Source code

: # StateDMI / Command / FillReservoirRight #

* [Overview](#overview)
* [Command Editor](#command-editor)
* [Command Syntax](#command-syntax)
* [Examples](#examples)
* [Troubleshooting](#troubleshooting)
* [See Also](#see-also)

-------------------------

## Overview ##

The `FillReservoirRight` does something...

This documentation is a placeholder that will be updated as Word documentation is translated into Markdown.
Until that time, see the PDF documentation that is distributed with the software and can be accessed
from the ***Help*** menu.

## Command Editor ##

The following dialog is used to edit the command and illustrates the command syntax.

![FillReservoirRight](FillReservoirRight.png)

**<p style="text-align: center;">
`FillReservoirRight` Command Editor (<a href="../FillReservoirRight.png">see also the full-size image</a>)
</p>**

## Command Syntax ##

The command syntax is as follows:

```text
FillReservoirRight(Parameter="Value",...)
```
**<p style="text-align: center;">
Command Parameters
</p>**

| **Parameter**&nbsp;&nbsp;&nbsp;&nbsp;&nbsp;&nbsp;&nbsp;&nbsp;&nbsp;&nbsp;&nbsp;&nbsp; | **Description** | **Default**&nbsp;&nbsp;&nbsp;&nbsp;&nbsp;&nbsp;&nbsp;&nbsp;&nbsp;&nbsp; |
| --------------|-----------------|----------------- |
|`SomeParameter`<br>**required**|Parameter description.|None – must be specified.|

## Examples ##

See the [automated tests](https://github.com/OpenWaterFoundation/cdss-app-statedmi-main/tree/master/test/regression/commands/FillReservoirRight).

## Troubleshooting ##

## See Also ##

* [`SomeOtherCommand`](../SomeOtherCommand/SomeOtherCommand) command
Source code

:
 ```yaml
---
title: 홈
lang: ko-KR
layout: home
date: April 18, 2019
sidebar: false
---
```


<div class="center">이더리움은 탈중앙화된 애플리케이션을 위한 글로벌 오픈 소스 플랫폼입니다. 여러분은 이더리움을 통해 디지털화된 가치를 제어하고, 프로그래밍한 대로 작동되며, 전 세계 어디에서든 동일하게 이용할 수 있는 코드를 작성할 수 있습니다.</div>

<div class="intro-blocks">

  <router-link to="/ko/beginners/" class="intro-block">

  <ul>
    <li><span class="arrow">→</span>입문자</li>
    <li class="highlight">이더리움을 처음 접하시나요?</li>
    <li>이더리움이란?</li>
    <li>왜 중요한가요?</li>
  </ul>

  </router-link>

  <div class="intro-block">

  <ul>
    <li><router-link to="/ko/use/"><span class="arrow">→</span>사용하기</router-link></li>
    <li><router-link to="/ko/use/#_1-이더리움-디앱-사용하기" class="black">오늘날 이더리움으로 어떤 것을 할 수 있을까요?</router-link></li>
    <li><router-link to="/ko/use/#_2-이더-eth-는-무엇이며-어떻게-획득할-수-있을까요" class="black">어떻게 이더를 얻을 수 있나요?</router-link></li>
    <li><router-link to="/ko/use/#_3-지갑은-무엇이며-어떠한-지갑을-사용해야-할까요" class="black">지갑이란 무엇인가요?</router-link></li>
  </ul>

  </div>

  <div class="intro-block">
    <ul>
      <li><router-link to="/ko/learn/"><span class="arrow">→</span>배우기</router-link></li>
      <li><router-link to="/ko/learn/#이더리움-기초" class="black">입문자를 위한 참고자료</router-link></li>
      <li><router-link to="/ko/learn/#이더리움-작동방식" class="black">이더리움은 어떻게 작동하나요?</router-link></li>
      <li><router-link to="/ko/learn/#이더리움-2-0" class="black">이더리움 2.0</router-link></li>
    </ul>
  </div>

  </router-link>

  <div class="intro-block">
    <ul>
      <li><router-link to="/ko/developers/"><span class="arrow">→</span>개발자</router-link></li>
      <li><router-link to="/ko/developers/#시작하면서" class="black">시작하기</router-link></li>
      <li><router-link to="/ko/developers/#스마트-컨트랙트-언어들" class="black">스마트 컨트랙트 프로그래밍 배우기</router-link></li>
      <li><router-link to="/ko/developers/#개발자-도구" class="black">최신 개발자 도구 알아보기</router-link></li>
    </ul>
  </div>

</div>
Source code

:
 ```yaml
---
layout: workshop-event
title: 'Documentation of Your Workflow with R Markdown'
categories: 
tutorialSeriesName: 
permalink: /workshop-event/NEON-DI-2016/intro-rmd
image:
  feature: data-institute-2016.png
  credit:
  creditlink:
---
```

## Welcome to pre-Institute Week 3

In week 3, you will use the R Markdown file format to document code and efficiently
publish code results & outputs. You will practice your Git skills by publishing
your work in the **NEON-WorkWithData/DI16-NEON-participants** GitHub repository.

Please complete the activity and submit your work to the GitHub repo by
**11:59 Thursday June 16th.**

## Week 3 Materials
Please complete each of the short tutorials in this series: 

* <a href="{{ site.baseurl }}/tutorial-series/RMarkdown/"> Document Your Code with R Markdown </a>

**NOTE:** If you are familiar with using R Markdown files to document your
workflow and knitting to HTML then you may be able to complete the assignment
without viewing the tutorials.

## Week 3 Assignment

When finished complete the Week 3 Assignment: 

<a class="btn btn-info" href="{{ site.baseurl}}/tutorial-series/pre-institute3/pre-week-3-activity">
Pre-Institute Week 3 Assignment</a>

## About this task
From the entries above, tally every line holding the string "무엇이며". Give only the count.

## Exercise answer
2